WORK ORDER – Scan the listing below for the word "veya" and copy every line that has it.

DATASET EXCERPTS –
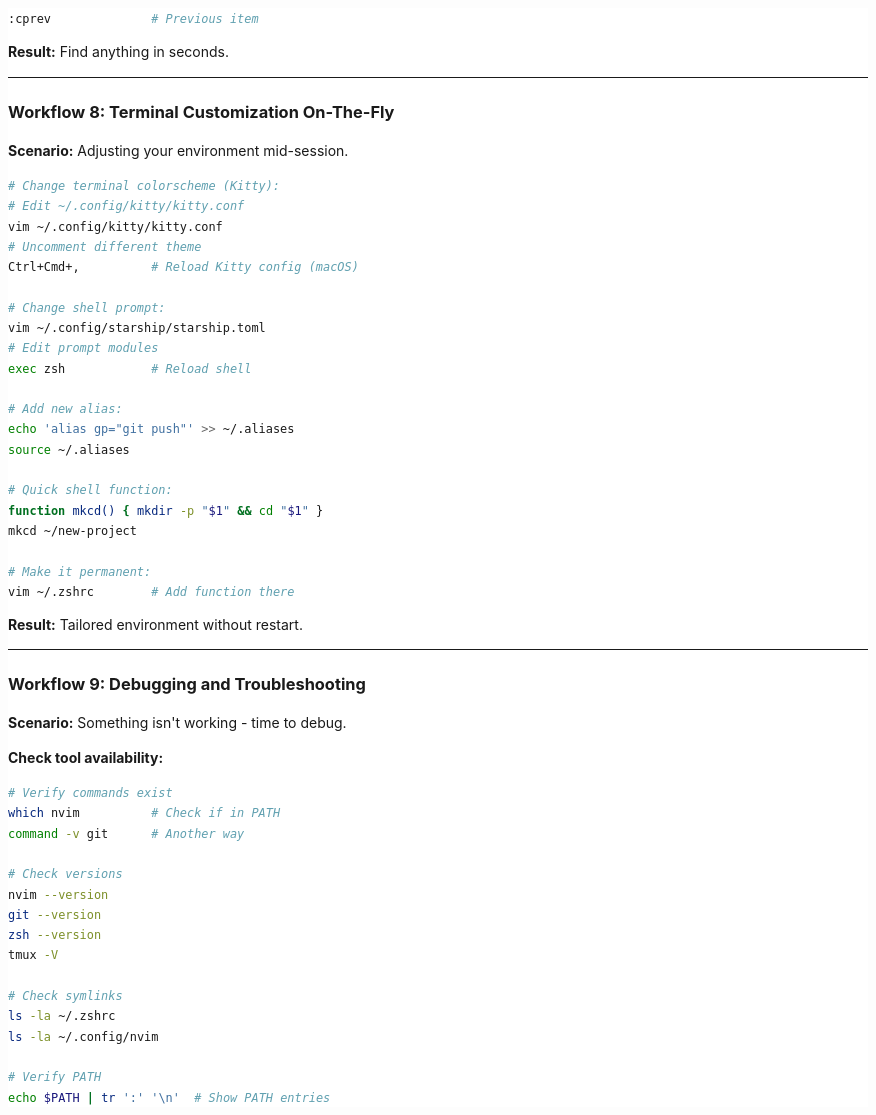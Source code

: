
 ```bash
:cprev              # Previous item
```

**Result:** Find anything in seconds.

---

### Workflow 8: Terminal Customization On-The-Fly

**Scenario:** Adjusting your environment mid-session.

```bash
# Change terminal colorscheme (Kitty):
# Edit ~/.config/kitty/kitty.conf
vim ~/.config/kitty/kitty.conf
# Uncomment different theme
Ctrl+Cmd+,          # Reload Kitty config (macOS)

# Change shell prompt:
vim ~/.config/starship/starship.toml
# Edit prompt modules
exec zsh            # Reload shell

# Add new alias:
echo 'alias gp="git push"' >> ~/.aliases
source ~/.aliases

# Quick shell function:
function mkcd() { mkdir -p "$1" && cd "$1" }
mkcd ~/new-project

# Make it permanent:
vim ~/.zshrc        # Add function there
```

**Result:** Tailored environment without restart.

---

### Workflow 9: Debugging and Troubleshooting

**Scenario:** Something isn't working - time to debug.

**Check tool availability:**
```bash
# Verify commands exist
which nvim          # Check if in PATH
command -v git      # Another way

# Check versions
nvim --version
git --version
zsh --version
tmux -V

# Check symlinks
ls -la ~/.zshrc
ls -la ~/.config/nvim

# Verify PATH
echo $PATH | tr ':' '\n'  # Show PATH entries
```
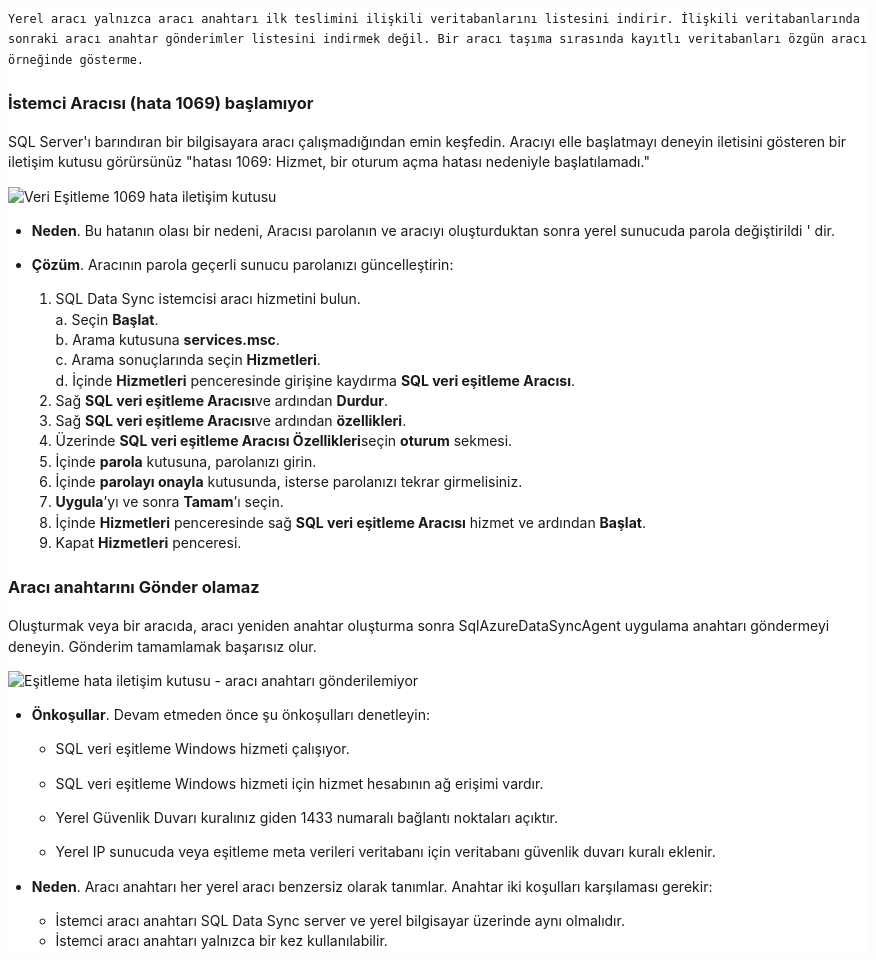     Yerel aracı yalnızca aracı anahtarı ilk teslimini ilişkili veritabanlarını listesini indirir. İlişkili veritabanlarında sonraki aracı anahtar gönderimler listesini indirmek değil. Bir aracı taşıma sırasında kayıtlı veritabanları özgün aracı örneğinde gösterme.

### <a name="agent-start"></a> İstemci Aracısı (hata 1069) başlamıyor

SQL Server'ı barındıran bir bilgisayara aracı çalışmadığından emin keşfedin. Aracıyı elle başlatmayı deneyin iletisini gösteren bir iletişim kutusu görürsünüz "hatası 1069: Hizmet, bir oturum açma hatası nedeniyle başlatılamadı."

![Veri Eşitleme 1069 hata iletişim kutusu](media/sql-database-troubleshoot-data-sync/sync-error-1069.png)

- **Neden**. Bu hatanın olası bir nedeni, Aracısı parolanın ve aracıyı oluşturduktan sonra yerel sunucuda parola değiştirildi ' dir.

- **Çözüm**. Aracının parola geçerli sunucu parolanızı güncelleştirin:

  1. SQL Data Sync istemcisi aracı hizmetini bulun.  
    a. Seçin **Başlat**.  
    b. Arama kutusuna **services.msc**.  
    c. Arama sonuçlarında seçin **Hizmetleri**.  
    d. İçinde **Hizmetleri** penceresinde girişine kaydırma **SQL veri eşitleme Aracısı**.  
  2. Sağ **SQL veri eşitleme Aracısı**ve ardından **Durdur**.
  3. Sağ **SQL veri eşitleme Aracısı**ve ardından **özellikleri**.
  4. Üzerinde **SQL veri eşitleme Aracısı Özellikleri**seçin **oturum** sekmesi.
  5. İçinde **parola** kutusuna, parolanızı girin.
  6. İçinde **parolayı onayla** kutusunda, isterse parolanızı tekrar girmelisiniz.
  7. **Uygula**’yı ve sonra **Tamam**’ı seçin.
  8. İçinde **Hizmetleri** penceresinde sağ **SQL veri eşitleme Aracısı** hizmet ve ardından **Başlat**.
  9. Kapat **Hizmetleri** penceresi.

### <a name="agent-key"></a> Aracı anahtarını Gönder olamaz

Oluşturmak veya bir aracıda, aracı yeniden anahtar oluşturma sonra SqlAzureDataSyncAgent uygulama anahtarı göndermeyi deneyin. Gönderim tamamlamak başarısız olur.

![Eşitleme hata iletişim kutusu - aracı anahtarı gönderilemiyor](media/sql-database-troubleshoot-data-sync/sync-error-cant-submit-agent-key.png)

- **Önkoşullar**. Devam etmeden önce şu önkoşulları denetleyin:

  - SQL veri eşitleme Windows hizmeti çalışıyor.

  - SQL veri eşitleme Windows hizmeti için hizmet hesabının ağ erişimi vardır.

  - Yerel Güvenlik Duvarı kuralınız giden 1433 numaralı bağlantı noktaları açıktır.

  - Yerel IP sunucuda veya eşitleme meta verileri veritabanı için veritabanı güvenlik duvarı kuralı eklenir.

- **Neden**. Aracı anahtarı her yerel aracı benzersiz olarak tanımlar. Anahtar iki koşulları karşılaması gerekir:

  -   İstemci aracı anahtarı SQL Data Sync server ve yerel bilgisayar üzerinde aynı olmalıdır.
  -   İstemci aracı anahtarı yalnızca bir kez kullanılabilir.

RESULT BELOW –
Oluşturmak veya bir aracıda, aracı yeniden anahtar oluşturma sonra SqlAzureDataSyncAgent uygulama anahtarı göndermeyi deneyin. Gönderim tamamlamak başarısız olur.
  - Yerel IP sunucuda veya eşitleme meta verileri veritabanı için veritabanı güvenlik duvarı kuralı eklenir.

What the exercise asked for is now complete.